Stored data entries
-- Opening Marker --

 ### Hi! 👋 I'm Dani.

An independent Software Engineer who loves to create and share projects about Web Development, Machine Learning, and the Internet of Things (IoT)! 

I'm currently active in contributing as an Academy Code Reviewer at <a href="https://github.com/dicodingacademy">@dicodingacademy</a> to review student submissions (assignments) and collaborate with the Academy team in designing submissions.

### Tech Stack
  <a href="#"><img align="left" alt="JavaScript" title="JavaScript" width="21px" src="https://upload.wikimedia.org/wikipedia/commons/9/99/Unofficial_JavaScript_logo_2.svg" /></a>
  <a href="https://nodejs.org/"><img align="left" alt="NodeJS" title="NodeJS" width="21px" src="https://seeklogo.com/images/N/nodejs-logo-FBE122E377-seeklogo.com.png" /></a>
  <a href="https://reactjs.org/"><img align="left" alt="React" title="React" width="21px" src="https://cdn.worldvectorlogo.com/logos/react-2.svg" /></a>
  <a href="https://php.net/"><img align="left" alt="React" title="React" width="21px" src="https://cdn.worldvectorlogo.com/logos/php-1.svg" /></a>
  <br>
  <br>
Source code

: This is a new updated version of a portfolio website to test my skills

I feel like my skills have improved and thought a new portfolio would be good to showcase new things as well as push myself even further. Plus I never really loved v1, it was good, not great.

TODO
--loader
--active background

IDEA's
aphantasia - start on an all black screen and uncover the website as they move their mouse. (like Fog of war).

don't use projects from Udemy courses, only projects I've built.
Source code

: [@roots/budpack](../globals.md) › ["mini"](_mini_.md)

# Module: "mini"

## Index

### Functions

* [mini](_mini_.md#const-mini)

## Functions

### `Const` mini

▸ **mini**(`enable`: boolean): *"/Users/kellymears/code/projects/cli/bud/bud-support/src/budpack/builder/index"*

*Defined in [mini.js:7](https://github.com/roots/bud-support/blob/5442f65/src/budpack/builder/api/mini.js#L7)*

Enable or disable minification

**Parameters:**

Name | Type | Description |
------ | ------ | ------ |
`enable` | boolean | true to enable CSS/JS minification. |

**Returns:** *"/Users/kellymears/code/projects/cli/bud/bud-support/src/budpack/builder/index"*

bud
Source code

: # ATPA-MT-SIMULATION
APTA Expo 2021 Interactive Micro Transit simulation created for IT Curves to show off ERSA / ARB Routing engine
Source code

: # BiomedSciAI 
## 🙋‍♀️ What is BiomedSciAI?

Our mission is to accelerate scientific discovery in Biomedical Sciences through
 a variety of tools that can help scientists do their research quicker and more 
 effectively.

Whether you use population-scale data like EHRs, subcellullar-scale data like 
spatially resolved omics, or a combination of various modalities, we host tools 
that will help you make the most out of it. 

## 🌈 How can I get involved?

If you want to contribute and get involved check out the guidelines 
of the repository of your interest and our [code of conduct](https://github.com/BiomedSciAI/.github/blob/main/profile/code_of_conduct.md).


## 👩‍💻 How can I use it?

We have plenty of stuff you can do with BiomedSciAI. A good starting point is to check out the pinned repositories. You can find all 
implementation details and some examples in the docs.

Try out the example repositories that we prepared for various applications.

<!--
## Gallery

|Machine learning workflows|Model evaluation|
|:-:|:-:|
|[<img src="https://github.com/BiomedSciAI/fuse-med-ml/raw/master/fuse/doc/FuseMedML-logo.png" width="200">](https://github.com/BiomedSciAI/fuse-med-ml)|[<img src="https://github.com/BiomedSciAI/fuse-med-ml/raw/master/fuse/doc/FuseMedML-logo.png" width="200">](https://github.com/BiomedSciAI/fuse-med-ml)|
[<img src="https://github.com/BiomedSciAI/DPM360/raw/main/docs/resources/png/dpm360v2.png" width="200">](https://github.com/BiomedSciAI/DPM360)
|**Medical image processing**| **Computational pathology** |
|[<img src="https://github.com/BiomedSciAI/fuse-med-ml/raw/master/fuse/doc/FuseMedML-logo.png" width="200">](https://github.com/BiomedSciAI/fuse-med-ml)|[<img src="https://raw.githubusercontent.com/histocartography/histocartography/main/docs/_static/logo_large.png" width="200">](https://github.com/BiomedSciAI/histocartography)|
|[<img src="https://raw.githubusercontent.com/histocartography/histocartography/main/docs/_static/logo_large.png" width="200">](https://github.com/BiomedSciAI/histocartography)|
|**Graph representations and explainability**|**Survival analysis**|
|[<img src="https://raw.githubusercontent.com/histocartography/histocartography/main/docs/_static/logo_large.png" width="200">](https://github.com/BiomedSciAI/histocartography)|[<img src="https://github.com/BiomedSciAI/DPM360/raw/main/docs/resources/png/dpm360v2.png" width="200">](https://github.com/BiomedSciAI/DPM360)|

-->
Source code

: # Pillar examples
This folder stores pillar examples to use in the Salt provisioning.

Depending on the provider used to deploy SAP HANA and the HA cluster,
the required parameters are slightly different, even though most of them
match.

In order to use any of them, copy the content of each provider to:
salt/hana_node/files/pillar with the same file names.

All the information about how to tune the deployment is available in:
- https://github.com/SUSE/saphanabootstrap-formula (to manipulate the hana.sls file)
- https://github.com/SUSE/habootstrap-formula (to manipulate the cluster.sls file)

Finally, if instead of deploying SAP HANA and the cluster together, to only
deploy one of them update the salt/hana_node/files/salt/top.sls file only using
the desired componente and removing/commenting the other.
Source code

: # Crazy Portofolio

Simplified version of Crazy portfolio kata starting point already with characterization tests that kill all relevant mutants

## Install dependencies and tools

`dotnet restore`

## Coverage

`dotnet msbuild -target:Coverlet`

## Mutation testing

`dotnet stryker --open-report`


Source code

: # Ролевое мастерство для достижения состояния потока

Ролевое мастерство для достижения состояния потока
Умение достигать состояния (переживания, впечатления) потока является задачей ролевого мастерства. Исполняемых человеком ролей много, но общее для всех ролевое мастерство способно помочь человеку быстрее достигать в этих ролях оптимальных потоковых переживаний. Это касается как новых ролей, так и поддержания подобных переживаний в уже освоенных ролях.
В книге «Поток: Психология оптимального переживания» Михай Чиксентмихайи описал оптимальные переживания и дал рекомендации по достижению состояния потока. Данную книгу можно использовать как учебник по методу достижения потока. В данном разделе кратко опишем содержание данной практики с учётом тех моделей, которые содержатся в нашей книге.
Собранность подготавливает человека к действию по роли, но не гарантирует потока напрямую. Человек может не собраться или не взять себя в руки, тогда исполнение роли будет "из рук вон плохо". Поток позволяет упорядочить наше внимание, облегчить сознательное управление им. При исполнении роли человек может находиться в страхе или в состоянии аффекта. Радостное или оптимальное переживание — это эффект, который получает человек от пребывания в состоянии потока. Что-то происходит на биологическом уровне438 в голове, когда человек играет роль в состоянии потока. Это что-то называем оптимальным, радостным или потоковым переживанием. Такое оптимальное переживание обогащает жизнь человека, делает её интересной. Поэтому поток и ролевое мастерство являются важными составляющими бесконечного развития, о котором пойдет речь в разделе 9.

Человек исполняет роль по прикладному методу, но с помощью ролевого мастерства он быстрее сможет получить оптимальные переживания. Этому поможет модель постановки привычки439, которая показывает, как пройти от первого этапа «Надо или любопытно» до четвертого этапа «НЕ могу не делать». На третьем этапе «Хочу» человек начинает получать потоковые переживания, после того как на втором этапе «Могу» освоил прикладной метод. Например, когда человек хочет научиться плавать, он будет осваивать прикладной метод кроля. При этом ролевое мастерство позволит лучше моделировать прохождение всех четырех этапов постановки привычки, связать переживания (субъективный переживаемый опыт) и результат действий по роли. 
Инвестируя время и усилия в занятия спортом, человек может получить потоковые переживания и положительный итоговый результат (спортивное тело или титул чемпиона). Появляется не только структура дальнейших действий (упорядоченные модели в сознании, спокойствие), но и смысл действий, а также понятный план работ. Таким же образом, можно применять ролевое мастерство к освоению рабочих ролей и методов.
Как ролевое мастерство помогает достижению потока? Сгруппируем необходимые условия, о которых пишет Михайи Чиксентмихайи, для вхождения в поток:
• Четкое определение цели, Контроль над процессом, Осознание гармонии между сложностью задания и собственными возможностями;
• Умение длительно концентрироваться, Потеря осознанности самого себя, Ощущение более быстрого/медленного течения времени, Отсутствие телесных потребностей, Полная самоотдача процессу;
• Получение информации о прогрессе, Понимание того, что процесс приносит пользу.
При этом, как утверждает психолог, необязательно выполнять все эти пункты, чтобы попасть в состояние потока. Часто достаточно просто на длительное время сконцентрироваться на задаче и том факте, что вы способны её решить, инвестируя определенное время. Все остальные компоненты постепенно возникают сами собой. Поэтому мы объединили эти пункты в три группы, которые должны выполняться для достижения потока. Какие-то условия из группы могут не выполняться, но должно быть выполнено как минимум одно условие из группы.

-- Closing Marker --

Copy each line of the data above that holds "blob".

*Defined in [mini.js:7](https://github.com/roots/bud-support/blob/5442f65/src/budpack/builder/api/mini.js#L7)*
of the repository of your interest and our [code of conduct](https://github.com/BiomedSciAI/.github/blob/main/profile/code_of_conduct.md).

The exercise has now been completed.